Understanding natural language processing for business

By Daniela Miltner

Classification is an essential step in almost any kind of content management process. Even before the period of digital transformation, the concept of ‘in- formation overload’ was a reality. First coined by Professor Bertram Gross over 50 years ago, he defined it as being directly proportional to a reduction in decision quality. Now we are busier and faced with more information than before – in both our personal and professional lives. Text is all around us – in the form of PDFs, office documents, e-mails and much more.

Categories help the human brain to organise the world. Therefore, it makes sense that decision-makers in many organisations recognise that to manage this swell of information, they need to classify and order documents. However, few actually have the right processes and technology to do so.

Research from Gartner predicts that the role of natural-language processing will increase in-line with the growing trend of AI and machine learning. In order to leverage unstructured content and transform dark data into actionable information, a new approach to classification is required: one that harnesses machine learning, linguistic and semantic technologies, allowing us to master the growing amount of unstructured data.

Natural language processing

To action information, or use it effectively, it is helpful to understand the context and logical class of a document. To let information drive business decisions, the right person needs access to all relevant information when needed – starting from the arrival at the organisation up to retrieval of long-term archives.

Classification not only helps businesses manage the tidal wave of data but also generates business value, which should come as a welcome bonus to those weighing up investment in technology against the bottom line. Beneficially, this is true for any industry – from consumer-focused enterprises in retail or banking, to those organisations relying on search and discovery processes like the legal sector.

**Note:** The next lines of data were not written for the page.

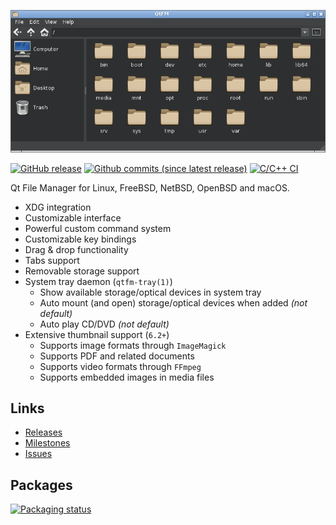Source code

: ![screenshot1](screenshot.png)

[![GitHub release](https://img.shields.io/github/release/rodlie/qtfm.svg)](https://github.com/rodlie/qtfm/releases)
[![Github commits (since latest release)](https://img.shields.io/github/commits-since/rodlie/qtfm/latest.svg)](https://github.com/rodlie/qtfm)
[![C/C++ CI](https://github.com/rodlie/qtfm/actions/workflows/c-cpp.yml/badge.svg)](https://github.com/rodlie/qtfm/actions/workflows/c-cpp.yml)

Qt File Manager for Linux, FreeBSD, NetBSD, OpenBSD and macOS.

  * XDG integration
  * Customizable interface
  * Powerful custom command system
  * Customizable key bindings
  * Drag & drop functionality
  * Tabs support
  * Removable storage support
  * System tray daemon (``qtfm-tray(1)``)
    * Show available storage/optical devices in system tray
    * Auto mount (and open) storage/optical devices when added *(not default)*
    * Auto play CD/DVD *(not default)*
  * Extensive thumbnail support (``6.2+``)
    * Supports image formats through ``ImageMagick``
    * Supports PDF and related documents
    * Supports video formats through ``FFmpeg``
    * Supports embedded images in media files

## Links

 * [Releases](https://github.com/rodlie/qtfm/releases)
 * [Milestones](https://github.com/rodlie/qtfm/milestones)
 * [Issues](https://github.com/rodlie/qtfm/issues)
 
## Packages
[![Packaging status](https://repology.org/badge/vertical-allrepos/qtfm.svg)](https://repology.org/metapackage/qtfm)
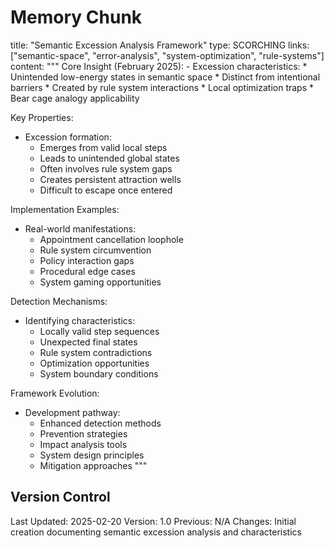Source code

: # Memory Chunk

<chunk>
title: "Semantic Excession Analysis Framework"
type: SCORCHING
links: ["semantic-space", "error-analysis", "system-optimization", "rule-systems"]
content: """
Core Insight (February 2025):
- Excession characteristics:
  * Unintended low-energy states in semantic space
  * Distinct from intentional barriers
  * Created by rule system interactions
  * Local optimization traps
  * Bear cage analogy applicability

Key Properties:
- Excession formation:
  * Emerges from valid local steps
  * Leads to unintended global states
  * Often involves rule system gaps
  * Creates persistent attraction wells
  * Difficult to escape once entered

Implementation Examples:
- Real-world manifestations:
  * Appointment cancellation loophole
  * Rule system circumvention
  * Policy interaction gaps
  * Procedural edge cases
  * System gaming opportunities

Detection Mechanisms:
- Identifying characteristics:
  * Locally valid step sequences
  * Unexpected final states
  * Rule system contradictions
  * Optimization opportunities
  * System boundary conditions

Framework Evolution:
- Development pathway:
  * Enhanced detection methods
  * Prevention strategies
  * Impact analysis tools
  * System design principles
  * Mitigation approaches
"""
</chunk>

## Version Control
Last Updated: 2025-02-20
Version: 1.0
Previous: N/A
Changes: Initial creation documenting semantic excession analysis and characteristics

How does classification work

Manual classification is time-consuming, inaccurate and inconsistent; with quality often deteriorating as volumes increase and time pressures heighten. Rule-based, automated classification already supports enterprises by sorting and routing semi-structured documents. Structured documents, like a loan application form or an invoice, can be recognised by intelligent input management solutions and routed to the enterprise workflow. However, rules can quickly reach their limits when it comes to unstructured content and natural language texts.

Content in unstructured documents is unexpected and follows non-standard patterns. Oftentimes, different people use different terms, expressions and syntax to talk about the same thing, which adds to the level of complexity when it comes to managing and

converting these documents. As there is limited metadata accessible at best, the technology is unable able to draw meaning or context from the document. It becomes ‘dark data’, which is unsearchable and doesn’t provide any value to an organisation, whether it is business-critical or not.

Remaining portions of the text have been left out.